Every entry we received was an ode to the multicultural, culinary and historically rich city. Fremantle continues to flourish and remains a cultural mecca where locals and visitors go to immerse themselves in its iconic mishmash of old world charm and growing food and small bar scene. Amidst all its offerings, Fremantle always manages to anchor its identity in its people, evident in its museums, architecture, boutiques, restaurants, festivals, landscape, character and ambience.
An entry from our Kleenheat customer F. Mantovani sums it well, that “a bad day in Fremantle is still better than a good day anywhere else!” Similar enthusiasm was expressed by everyone’s submission. It was hard to pick a winning entry, yet there was one that truly resonated well with us and reflected the consensus of the much-loved precinct.
“I love the historic places in Fremantle,” he says. Shipwreck Galleries, Bathers Beach and the remains of the Long Jetty, the Round House, Monument Hill, and the memorial to C. Y. O’Connor and his amazing achievements were just a few he mentioned. Ken is proud of his close family connections with Fremantle, telling us that his grandparents were married in Scots Church in 1893, after which his grandfather worked as a salesman for Lionel Samson in Cliff Street. Yet his connection to Fremantle goes back much further. His great-grandfather, William Miles, lived in Fremantle and worked as a sea captain, best known for wrecking the “Janet” at Rottnest in 1887. More recently, his father helped build the South Fremantle Power Station, though it’s sad to see that it is now a neglected ruin. Ken’s enthusiasm for Fremantle continues to this day, “I love Fremantle for many more modern reasons also.”

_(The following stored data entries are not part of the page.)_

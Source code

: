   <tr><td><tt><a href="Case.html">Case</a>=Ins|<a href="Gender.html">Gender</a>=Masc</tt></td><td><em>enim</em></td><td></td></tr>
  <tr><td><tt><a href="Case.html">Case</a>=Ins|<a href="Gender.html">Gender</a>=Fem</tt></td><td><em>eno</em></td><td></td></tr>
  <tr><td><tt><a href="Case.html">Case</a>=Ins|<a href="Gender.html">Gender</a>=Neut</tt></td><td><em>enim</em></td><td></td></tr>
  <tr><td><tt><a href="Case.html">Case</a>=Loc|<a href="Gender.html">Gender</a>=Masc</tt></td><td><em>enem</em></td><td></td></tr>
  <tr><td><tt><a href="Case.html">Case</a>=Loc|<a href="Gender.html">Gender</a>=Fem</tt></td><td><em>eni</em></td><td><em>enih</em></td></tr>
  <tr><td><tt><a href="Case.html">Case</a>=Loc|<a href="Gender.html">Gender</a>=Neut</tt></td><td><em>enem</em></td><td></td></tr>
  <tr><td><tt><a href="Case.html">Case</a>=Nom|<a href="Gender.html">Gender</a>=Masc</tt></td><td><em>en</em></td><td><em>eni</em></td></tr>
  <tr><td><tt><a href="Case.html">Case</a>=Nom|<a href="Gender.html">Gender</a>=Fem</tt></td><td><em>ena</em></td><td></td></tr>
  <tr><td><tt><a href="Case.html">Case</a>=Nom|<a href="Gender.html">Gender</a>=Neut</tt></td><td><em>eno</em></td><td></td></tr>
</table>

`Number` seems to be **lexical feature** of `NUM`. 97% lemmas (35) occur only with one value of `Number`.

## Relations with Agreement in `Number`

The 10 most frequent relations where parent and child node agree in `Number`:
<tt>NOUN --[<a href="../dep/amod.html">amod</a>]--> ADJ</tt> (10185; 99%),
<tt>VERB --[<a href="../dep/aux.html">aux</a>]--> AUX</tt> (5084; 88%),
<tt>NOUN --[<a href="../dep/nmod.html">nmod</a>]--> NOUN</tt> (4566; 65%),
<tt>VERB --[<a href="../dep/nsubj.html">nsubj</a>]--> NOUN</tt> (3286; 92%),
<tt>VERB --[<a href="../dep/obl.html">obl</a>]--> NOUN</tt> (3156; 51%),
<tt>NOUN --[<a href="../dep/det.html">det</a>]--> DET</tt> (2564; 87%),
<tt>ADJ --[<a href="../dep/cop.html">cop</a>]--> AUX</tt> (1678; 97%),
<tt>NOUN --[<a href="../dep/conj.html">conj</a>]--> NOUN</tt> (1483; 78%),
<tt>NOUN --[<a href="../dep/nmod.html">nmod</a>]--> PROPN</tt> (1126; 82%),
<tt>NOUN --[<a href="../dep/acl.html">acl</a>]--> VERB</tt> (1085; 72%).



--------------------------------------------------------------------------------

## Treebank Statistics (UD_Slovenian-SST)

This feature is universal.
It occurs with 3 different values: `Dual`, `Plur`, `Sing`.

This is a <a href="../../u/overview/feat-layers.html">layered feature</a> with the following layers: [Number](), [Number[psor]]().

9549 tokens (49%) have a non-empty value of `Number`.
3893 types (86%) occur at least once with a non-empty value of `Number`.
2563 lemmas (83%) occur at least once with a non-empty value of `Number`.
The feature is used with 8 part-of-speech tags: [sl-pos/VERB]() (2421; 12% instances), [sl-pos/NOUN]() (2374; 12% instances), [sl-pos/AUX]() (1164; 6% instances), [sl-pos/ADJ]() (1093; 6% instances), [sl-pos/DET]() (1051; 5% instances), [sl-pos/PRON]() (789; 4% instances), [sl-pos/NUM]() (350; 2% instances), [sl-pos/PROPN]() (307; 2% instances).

Kleenheat extends its congratulations to Ken on winning the $100 gift voucher to Habitue restaurant in Fremantle.
After telling Ken how much we enjoyed reading his entry, we asked him to tell us a little more about himself and his knowledge of Fremantle. Here are his replies, in his own words …
Tell us about this picture you submitted
I don’t know who he is but it was taken around 1897 (about the time my father was born).
I chose the photo because the long jetty was built using timber from the Darling Scarp near Bickley Brook (I was preparing to give the WA Week history talk about the pioneers on the Canning River district). In the 1870s the timber was barged down to Fremantle, later the railway was built.
Do you still live in Fremantle?
I live in Shelley on the Canning River and am often in Fremantle. I am a Rottnest Guide and catch the ferry from Victoria Quay which was probably under construction when the photo was taken.
Note: A very interesting photo can be seen on the “Old Fremantle” web site of the opening of the harbour and in the back ground CY O’Connor’s men are busy removing the rest of the limestone barrier.
Can you tell us a bit about yourself?
Retired school principal, past Army Reserve officer, Rottnest Guide since 1986, volunteer at the Kent Street Weir Education Centre (Cannington). I descended from two first settlement families -Gallop and Spencer. My great grandfather William Miles was a transported convict, later sea captain who married James Gallop’s daughter Sarah.
I have my Certificate of Descendancy presented at a Foundation Day ceremony at Fremantle Gaol.